Un millón de víctimas en solo 12 años. México convertido en una gigantesca fosa clandestina. Familias desgarradas, hogares rotos, vidas que la violencia habrá de marcar para siempre. Mujeres y hombres desaparecidos, levantados, asesinados. Fusilamientos y decapitaciones masivas. Heridas que tardarán generaciones en cerrar y un puñado de criminales; unos con uniforme, otros con placa, los demás con cargo político en el gobierno que, con la guerra, con el negocio de la muerte, se enriquecieron.

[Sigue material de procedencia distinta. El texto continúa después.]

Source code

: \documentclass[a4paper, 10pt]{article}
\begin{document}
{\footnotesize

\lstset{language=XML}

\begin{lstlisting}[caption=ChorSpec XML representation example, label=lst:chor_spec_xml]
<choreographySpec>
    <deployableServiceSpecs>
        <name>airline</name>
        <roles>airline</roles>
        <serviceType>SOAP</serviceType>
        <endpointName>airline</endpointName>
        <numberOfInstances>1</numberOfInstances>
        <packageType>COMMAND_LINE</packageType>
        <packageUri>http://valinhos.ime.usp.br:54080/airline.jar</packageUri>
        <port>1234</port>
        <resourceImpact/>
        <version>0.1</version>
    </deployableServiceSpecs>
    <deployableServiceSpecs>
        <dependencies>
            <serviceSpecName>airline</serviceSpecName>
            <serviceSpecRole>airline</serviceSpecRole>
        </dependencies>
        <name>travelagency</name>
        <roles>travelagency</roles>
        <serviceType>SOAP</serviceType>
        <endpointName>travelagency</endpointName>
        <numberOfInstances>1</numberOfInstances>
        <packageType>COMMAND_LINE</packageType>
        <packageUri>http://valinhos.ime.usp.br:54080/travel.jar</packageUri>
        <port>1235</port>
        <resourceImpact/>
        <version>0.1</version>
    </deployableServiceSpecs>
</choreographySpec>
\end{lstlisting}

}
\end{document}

La captura del general Salvador Cienfuegos en Los Ángeles; el proceso que se sigue a Genaro García Luna en Nueva York; la condena de 20 años a Edgar Veytia, ex fiscal de Nayarit, son casos que develan el verdadero rostro de un régimen —el neoliberal— para el que la muerte fue solo una forma de prevalecer y una oportunidad más para hacer negocios sucios.
Dos sexenios, el de Felipe Calderón Hinojosa y el de Enrique Peña Nieto, en los que —sin escrutinio alguno, sin ningún tipo de control, sin que nadie rindiera cuentas a la nación— se gastaron más de dos millones de millones de pesos en armamento, pertrechos militares, aeronaves artilladas y vehículos blindados, tecnología, uniformes, calzado, alimentos, pago a informantes y a proveedores de todo tipo, sobornos a medios y periodistas para que narraran la historia de las “hazañas” perpetradas por los cientos de miles de efectivos que hicieron una guerra tan inútil como sangrienta.
Una guerra impuesta solo para satisfacer la necesidad de obtener una legitimidad de la que Felipe Calderón carecía de origen. Diseñada para lavar con sangre y enmascarar con histéricas diatribas patrióticas el robo de la presidencia y unir, por el terror, el odio, el fanatismo, a una sociedad dividida y agraviada.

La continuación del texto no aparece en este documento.